- The task:
Write out, word for word, each line from the start of the entries through the one holding "See [Conventional Commits](https://conventionalcommits.org)"; omit the pictures.

- Data supplied:

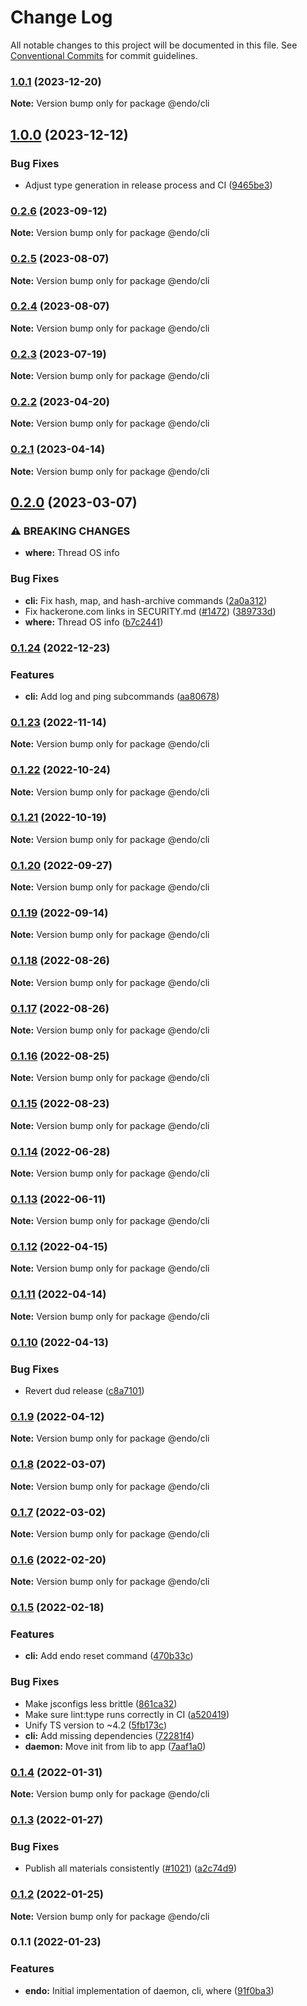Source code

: # Change Log

All notable changes to this project will be documented in this file.
See [Conventional Commits](https://conventionalcommits.org) for commit guidelines.

### [1.0.1](https://github.com/endojs/endo/compare/@endo/cli@1.0.0...@endo/cli@1.0.1) (2023-12-20)

**Note:** Version bump only for package @endo/cli





## [1.0.0](https://github.com/endojs/endo/compare/@endo/cli@0.2.6...@endo/cli@1.0.0) (2023-12-12)


### Bug Fixes

* Adjust type generation in release process and CI ([9465be3](https://github.com/endojs/endo/commit/9465be369e53167815ca444f6293a8e9eb48501d))



### [0.2.6](https://github.com/endojs/endo/compare/@endo/cli@0.2.5...@endo/cli@0.2.6) (2023-09-12)

**Note:** Version bump only for package @endo/cli





### [0.2.5](https://github.com/endojs/endo/compare/@endo/cli@0.2.3...@endo/cli@0.2.5) (2023-08-07)

**Note:** Version bump only for package @endo/cli





### [0.2.4](https://github.com/endojs/endo/compare/@endo/cli@0.2.3...@endo/cli@0.2.4) (2023-08-07)

**Note:** Version bump only for package @endo/cli





### [0.2.3](https://github.com/endojs/endo/compare/@endo/cli@0.2.2...@endo/cli@0.2.3) (2023-07-19)

**Note:** Version bump only for package @endo/cli





### [0.2.2](https://github.com/endojs/endo/compare/@endo/cli@0.2.1...@endo/cli@0.2.2) (2023-04-20)

**Note:** Version bump only for package @endo/cli

### [0.2.1](https://github.com/endojs/endo/compare/@endo/cli@0.2.0...@endo/cli@0.2.1) (2023-04-14)

**Note:** Version bump only for package @endo/cli

## [0.2.0](https://github.com/endojs/endo/compare/@endo/cli@0.1.24...@endo/cli@0.2.0) (2023-03-07)

### ⚠ BREAKING CHANGES

- **where:** Thread OS info

### Bug Fixes

- **cli:** Fix hash, map, and hash-archive commands ([2a0a312](https://github.com/endojs/endo/commit/2a0a31206fe5144bac7e3754a4b88fbb883eb8d7))
- Fix hackerone.com links in SECURITY.md ([#1472](https://github.com/endojs/endo/issues/1472)) ([389733d](https://github.com/endojs/endo/commit/389733dbc7a74992f909c38d27ea7e8e68623959))
- **where:** Thread OS info ([b7c2441](https://github.com/endojs/endo/commit/b7c24412250b45984964156894efb72ef72ac3f6))

### [0.1.24](https://github.com/endojs/endo/compare/@endo/cli@0.1.23...@endo/cli@0.1.24) (2022-12-23)

### Features

- **cli:** Add log and ping subcommands ([aa80678](https://github.com/endojs/endo/commit/aa80678ea171bd9b0f0e8e4c1f63547fe7fac0bc))

### [0.1.23](https://github.com/endojs/endo/compare/@endo/cli@0.1.22...@endo/cli@0.1.23) (2022-11-14)

**Note:** Version bump only for package @endo/cli

### [0.1.22](https://github.com/endojs/endo/compare/@endo/cli@0.1.21...@endo/cli@0.1.22) (2022-10-24)

**Note:** Version bump only for package @endo/cli

### [0.1.21](https://github.com/endojs/endo/compare/@endo/cli@0.1.20...@endo/cli@0.1.21) (2022-10-19)

**Note:** Version bump only for package @endo/cli

### [0.1.20](https://github.com/endojs/endo/compare/@endo/cli@0.1.19...@endo/cli@0.1.20) (2022-09-27)

**Note:** Version bump only for package @endo/cli

### [0.1.19](https://github.com/endojs/endo/compare/@endo/cli@0.1.18...@endo/cli@0.1.19) (2022-09-14)

**Note:** Version bump only for package @endo/cli

### [0.1.18](https://github.com/endojs/endo/compare/@endo/cli@0.1.17...@endo/cli@0.1.18) (2022-08-26)

**Note:** Version bump only for package @endo/cli

### [0.1.17](https://github.com/endojs/endo/compare/@endo/cli@0.1.16...@endo/cli@0.1.17) (2022-08-26)

**Note:** Version bump only for package @endo/cli

### [0.1.16](https://github.com/endojs/endo/compare/@endo/cli@0.1.15...@endo/cli@0.1.16) (2022-08-25)

**Note:** Version bump only for package @endo/cli

### [0.1.15](https://github.com/endojs/endo/compare/@endo/cli@0.1.14...@endo/cli@0.1.15) (2022-08-23)

**Note:** Version bump only for package @endo/cli

### [0.1.14](https://github.com/endojs/endo/compare/@endo/cli@0.1.13...@endo/cli@0.1.14) (2022-06-28)

**Note:** Version bump only for package @endo/cli

### [0.1.13](https://github.com/endojs/endo/compare/@endo/cli@0.1.12...@endo/cli@0.1.13) (2022-06-11)

**Note:** Version bump only for package @endo/cli

### [0.1.12](https://github.com/endojs/endo/compare/@endo/cli@0.1.11...@endo/cli@0.1.12) (2022-04-15)

**Note:** Version bump only for package @endo/cli

### [0.1.11](https://github.com/endojs/endo/compare/@endo/cli@0.1.10...@endo/cli@0.1.11) (2022-04-14)

**Note:** Version bump only for package @endo/cli

### [0.1.10](https://github.com/endojs/endo/compare/@endo/cli@0.1.9...@endo/cli@0.1.10) (2022-04-13)

### Bug Fixes

- Revert dud release ([c8a7101](https://github.com/endojs/endo/commit/c8a71017d8d7af10a97909c9da9c5c7e59aed939))

### [0.1.9](https://github.com/endojs/endo/compare/@endo/cli@0.1.8...@endo/cli@0.1.9) (2022-04-12)

**Note:** Version bump only for package @endo/cli

### [0.1.8](https://github.com/endojs/endo/compare/@endo/cli@0.1.7...@endo/cli@0.1.8) (2022-03-07)

**Note:** Version bump only for package @endo/cli

### [0.1.7](https://github.com/endojs/endo/compare/@endo/cli@0.1.6...@endo/cli@0.1.7) (2022-03-02)

**Note:** Version bump only for package @endo/cli

### [0.1.6](https://github.com/endojs/endo/compare/@endo/cli@0.1.5...@endo/cli@0.1.6) (2022-02-20)

**Note:** Version bump only for package @endo/cli

### [0.1.5](https://github.com/endojs/endo/compare/@endo/cli@0.1.4...@endo/cli@0.1.5) (2022-02-18)

### Features

- **cli:** Add endo reset command ([470b33c](https://github.com/endojs/endo/commit/470b33c1413600191f3b0022ea106f12c2aa6dd2))

### Bug Fixes

- Make jsconfigs less brittle ([861ca32](https://github.com/endojs/endo/commit/861ca32a72f0a48410fd93b1cbaaad9139590659))
- Make sure lint:type runs correctly in CI ([a520419](https://github.com/endojs/endo/commit/a52041931e72cb7b7e3e21dde39c099cc9f262b0))
- Unify TS version to ~4.2 ([5fb173c](https://github.com/endojs/endo/commit/5fb173c05c9427dca5adfe66298c004780e8b86c))
- **cli:** Add missing dependencies ([72281f4](https://github.com/endojs/endo/commit/72281f4100c782c79856c8a792b85d8ef9604076))
- **daemon:** Move init from lib to app ([7aaf1a0](https://github.com/endojs/endo/commit/7aaf1a07d2950b16f7202ecc1d281386ba812d67))

### [0.1.4](https://github.com/endojs/endo/compare/@endo/cli@0.1.3...@endo/cli@0.1.4) (2022-01-31)

**Note:** Version bump only for package @endo/cli

### [0.1.3](https://github.com/endojs/endo/compare/@endo/cli@0.1.2...@endo/cli@0.1.3) (2022-01-27)

### Bug Fixes

- Publish all materials consistently ([#1021](https://github.com/endojs/endo/issues/1021)) ([a2c74d9](https://github.com/endojs/endo/commit/a2c74d9de68a325761d62e1b2187a117ef884571))

### [0.1.2](https://github.com/endojs/endo/compare/@endo/cli@0.1.1...@endo/cli@0.1.2) (2022-01-25)

**Note:** Version bump only for package @endo/cli

### 0.1.1 (2022-01-23)

### Features

- **endo:** Initial implementation of daemon, cli, where ([91f0ba3](https://github.com/endojs/endo/commit/91f0ba33201ae00624c84fe8cc99e7928ac44fdf))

- Exercise response:
Source code

: # Change Log

All notable changes to this project will be documented in this file.
See [Conventional Commits](https://conventionalcommits.org) for commit guidelines.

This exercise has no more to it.